By train through the mountains of Japan from Tokyo to west coast
A one day trip in April 2014.
From Tokyo (Asakusa Tobu Station) by the Tobu Limited Express to Shinugawa Onsen, two hours at speed.
Then an hour and a half on narrow gauge rail, by a wondrous two car local train (with flower pot in front window at the front and a team of happy retired locals gently sipping beer in the club car behind) on the Tobu Kinagawa Line, the Yagan-Tetsudo Line and the Aizu Railway line to arrive at...
Yunokamionsen, the only station in Japan with a straw thatched roof.. and since 2013, a foot onsen (hot spring bath), a grand amenity.
The movie shows the extent of tunnelling and bridges on this essentially local narrow gauge railway... it's not only a delight to travel this route and look out the window, but also amazing admiring the technical aspects of the line, built of course in a country prone to earthquakes.
We had one day to get away from Tokyo for a day trip and I looked at for possible ways home, rather than just going back the same way.
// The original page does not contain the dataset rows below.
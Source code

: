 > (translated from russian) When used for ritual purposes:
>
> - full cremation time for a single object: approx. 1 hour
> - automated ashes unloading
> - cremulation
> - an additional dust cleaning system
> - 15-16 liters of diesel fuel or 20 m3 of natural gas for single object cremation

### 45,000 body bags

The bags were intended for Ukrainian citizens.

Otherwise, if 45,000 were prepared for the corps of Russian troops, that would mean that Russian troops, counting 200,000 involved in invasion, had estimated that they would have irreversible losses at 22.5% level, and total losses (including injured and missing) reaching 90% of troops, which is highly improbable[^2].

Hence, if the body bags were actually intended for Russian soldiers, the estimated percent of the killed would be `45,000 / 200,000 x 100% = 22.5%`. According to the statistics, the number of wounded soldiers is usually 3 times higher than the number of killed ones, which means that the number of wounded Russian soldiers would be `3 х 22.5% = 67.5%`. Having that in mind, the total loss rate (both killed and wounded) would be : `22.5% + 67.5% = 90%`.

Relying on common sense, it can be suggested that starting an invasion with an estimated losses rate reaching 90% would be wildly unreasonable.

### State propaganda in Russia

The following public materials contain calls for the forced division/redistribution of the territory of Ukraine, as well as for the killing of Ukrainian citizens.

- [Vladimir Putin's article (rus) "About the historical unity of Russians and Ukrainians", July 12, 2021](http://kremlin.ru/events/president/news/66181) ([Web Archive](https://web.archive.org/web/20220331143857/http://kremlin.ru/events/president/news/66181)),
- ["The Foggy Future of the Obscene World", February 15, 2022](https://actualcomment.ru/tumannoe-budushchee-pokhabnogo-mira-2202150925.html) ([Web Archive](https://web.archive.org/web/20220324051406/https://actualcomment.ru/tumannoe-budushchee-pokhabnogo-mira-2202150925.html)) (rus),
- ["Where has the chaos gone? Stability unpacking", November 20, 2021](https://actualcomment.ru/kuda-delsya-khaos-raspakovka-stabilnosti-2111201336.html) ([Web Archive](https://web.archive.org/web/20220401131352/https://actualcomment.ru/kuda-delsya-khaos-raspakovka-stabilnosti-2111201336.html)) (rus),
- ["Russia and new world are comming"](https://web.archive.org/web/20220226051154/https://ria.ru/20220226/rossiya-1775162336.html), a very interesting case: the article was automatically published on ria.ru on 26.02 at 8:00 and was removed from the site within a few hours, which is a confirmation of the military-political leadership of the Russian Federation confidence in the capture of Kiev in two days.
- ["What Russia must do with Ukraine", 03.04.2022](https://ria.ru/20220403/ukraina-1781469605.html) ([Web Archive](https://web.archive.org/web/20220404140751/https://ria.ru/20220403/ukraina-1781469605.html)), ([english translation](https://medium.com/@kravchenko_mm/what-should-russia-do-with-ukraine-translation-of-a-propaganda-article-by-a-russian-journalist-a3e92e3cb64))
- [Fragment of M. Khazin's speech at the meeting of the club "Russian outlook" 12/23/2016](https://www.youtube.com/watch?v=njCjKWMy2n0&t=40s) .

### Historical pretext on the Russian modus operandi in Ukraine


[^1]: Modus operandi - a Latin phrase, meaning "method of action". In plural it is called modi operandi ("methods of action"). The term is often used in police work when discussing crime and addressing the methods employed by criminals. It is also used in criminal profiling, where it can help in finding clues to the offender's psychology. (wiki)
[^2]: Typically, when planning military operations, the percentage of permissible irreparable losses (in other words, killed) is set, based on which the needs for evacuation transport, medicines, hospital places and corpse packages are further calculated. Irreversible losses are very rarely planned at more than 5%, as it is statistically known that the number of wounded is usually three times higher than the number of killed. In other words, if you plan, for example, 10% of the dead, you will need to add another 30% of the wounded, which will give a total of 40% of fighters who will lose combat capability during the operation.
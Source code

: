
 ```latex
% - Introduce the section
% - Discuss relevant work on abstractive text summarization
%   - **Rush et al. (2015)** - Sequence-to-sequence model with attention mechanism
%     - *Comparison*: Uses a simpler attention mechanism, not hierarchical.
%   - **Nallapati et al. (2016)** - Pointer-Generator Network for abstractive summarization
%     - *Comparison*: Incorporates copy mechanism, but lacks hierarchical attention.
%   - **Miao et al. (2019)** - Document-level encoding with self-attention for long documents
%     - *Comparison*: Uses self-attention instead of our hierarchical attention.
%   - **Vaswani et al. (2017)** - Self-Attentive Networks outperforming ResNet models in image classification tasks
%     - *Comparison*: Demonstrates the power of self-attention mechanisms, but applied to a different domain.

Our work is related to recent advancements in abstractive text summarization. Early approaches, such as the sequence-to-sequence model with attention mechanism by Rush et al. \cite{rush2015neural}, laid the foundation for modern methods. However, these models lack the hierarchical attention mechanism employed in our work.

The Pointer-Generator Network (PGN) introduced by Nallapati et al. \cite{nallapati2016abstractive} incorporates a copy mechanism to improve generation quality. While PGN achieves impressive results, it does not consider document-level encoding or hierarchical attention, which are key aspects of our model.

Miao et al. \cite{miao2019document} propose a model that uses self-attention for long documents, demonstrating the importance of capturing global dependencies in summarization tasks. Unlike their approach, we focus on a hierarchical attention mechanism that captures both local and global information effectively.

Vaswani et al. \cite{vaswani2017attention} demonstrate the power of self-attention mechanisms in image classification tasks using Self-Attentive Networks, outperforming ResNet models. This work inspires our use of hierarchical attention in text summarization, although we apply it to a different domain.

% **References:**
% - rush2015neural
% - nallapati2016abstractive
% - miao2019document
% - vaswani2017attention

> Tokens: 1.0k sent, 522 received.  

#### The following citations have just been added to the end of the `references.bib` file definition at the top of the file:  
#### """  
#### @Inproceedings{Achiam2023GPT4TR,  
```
Apart from south, the other way on this single track line was north, to Aizuwakamatsu, and from there the obvious other route was east to find the Tohoku Shinkansen and get swiftly back to the city.
I then looked more carefully at maps and stations in the wild and discovered the Banetsu line running west towards Niigata on the west coast... could we indeed get to the west coast?
I then found this collection of movies of the Banetsu.:
Could we then get home to Tokyo?
So it went like this:
We took the 12.30pm out of Yunokamionsen (an hour there was enough for a green tea soft serve and a foot bath) for Aizuwakamatsu, an absolutely slow slow local, one car, see how it's painted in the movie, still with Japanese-plush-quality toilet, gurgling along for 53 minutes where the ordinary local would take 36 minutes. There was not a lot to do in Aizuwakamatsu, but it was interesting to walk a little in an entirely Japanese town... on this whole trip we saw no non-Japanese, heard nothing but Japanese.
We joined the other two dozen passengers to hasten for the doors of the 14.33 Banetsu train for Niitsu, climbing to share the two carriages 15 minutes before departure. Everybody boards smartly by ingrained habit in Japan, the train does not wait for you.
In the movie you see the extent of mountain and river along the way, rivers widening as we approached the coast, also cherry trees in bloom whereas in the mountains trees were still bare. At Niitsu we hurried with the crowd up and over to another platform, for a 19 minute ride to the city of Niigata on the west coast on an altogether more businesslike train.
Google maps had kept throwing up at me when I studied Niigata an 'Italian' restaurant called Piatto Giorno (dish of the day in Italian). A Japanese friend had rung them to ask if they could meet a complex dietary need for us. Indeed they would we said.
We walked a pleasant 20 minutes to find Piatto Giorno. As we approached the tiny restaurant (most restaurants in Japan are small and special) the chef-owner, wife and two tiny children rushed to meet us. The meal was excellent. They ordered us a taxi, the taxi we paid with the Tokyo train card, Suica, and we caught the 20.19 Max Toki Shinkansen which whisked us home in comfort and steadiness though the mountains to Tokyo. I could type notes on the trip on tiny keyboard and iPad Mini, the man beside me wrote up his business spreadsheet with no sense of shake or rattle. Niigata-Ueno (Tokyo), 330.3km in 2 hours 3 minutes. For the day, almost 750km. Arriving home fresh. Precise times? On the main Shnkansen line, Tokyo-Osaka there are 323 trains a day travelling at 270km/hr, annual average delay 0.6 minutes. Even for first (Green) class, you line up.
The trains from Asakusa to Aizuwakamatsu are private, paid fare, about $100 each including seat reservation on the Tobu express . Aizuwakamatsu-Niigata-Ueno including Shinkansen seat reservation all covered by Japan Rail Pass, as these are Japan Rail trains.